TASK PROMPT:
Every line below between the one holding "enseignements matinaux ou" and the one holding "Merci à tous", inclusive, should be copied exactly, and no other line.

TASK MATERIAL:
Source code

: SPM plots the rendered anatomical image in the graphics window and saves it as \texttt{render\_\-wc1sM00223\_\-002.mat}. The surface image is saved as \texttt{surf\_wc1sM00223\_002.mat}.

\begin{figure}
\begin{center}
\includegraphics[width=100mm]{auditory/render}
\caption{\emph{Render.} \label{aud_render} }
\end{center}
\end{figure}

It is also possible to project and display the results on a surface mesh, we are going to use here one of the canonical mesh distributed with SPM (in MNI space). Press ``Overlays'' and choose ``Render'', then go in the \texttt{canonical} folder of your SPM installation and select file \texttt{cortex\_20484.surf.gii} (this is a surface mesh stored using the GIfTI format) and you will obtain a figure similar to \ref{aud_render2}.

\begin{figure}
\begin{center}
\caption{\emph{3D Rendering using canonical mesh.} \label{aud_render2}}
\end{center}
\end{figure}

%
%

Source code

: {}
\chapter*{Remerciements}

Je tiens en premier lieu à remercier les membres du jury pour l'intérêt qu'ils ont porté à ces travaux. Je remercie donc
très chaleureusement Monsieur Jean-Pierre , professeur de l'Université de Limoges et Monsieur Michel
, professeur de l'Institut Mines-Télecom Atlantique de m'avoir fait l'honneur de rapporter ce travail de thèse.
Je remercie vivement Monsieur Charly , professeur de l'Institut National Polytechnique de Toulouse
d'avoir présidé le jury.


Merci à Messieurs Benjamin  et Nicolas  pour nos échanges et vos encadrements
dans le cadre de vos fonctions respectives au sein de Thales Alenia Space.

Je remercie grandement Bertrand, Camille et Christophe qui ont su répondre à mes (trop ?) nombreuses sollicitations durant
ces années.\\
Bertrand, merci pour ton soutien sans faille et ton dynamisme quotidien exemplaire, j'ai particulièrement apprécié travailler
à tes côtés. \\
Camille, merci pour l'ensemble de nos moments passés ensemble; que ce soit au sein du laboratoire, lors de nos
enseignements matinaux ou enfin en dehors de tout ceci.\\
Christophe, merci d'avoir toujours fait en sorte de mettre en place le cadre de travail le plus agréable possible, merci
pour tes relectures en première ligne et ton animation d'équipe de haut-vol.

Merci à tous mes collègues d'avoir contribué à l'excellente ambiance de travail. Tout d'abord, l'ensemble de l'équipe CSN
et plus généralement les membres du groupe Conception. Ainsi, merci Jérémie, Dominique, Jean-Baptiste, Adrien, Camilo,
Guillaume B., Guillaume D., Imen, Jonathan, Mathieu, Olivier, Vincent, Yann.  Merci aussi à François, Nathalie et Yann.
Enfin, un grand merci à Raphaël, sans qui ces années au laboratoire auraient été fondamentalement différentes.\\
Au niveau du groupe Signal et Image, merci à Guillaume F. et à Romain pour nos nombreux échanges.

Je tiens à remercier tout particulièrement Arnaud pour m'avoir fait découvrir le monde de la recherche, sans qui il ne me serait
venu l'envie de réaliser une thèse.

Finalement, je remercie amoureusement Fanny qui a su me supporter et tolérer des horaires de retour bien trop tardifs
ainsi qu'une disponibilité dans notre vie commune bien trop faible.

ANSWER AREA:
enseignements matinaux ou enfin en dehors de tout ceci.\\
Christophe, merci d'avoir toujours fait en sorte de mettre en place le cadre de travail le plus agréable possible, merci
pour tes relectures en première ligne et ton animation d'équipe de haut-vol.

Merci à tous mes collègues d'avoir contribué à l'excellente ambiance de travail. Tout d'abord, l'ensemble de l'équipe CSN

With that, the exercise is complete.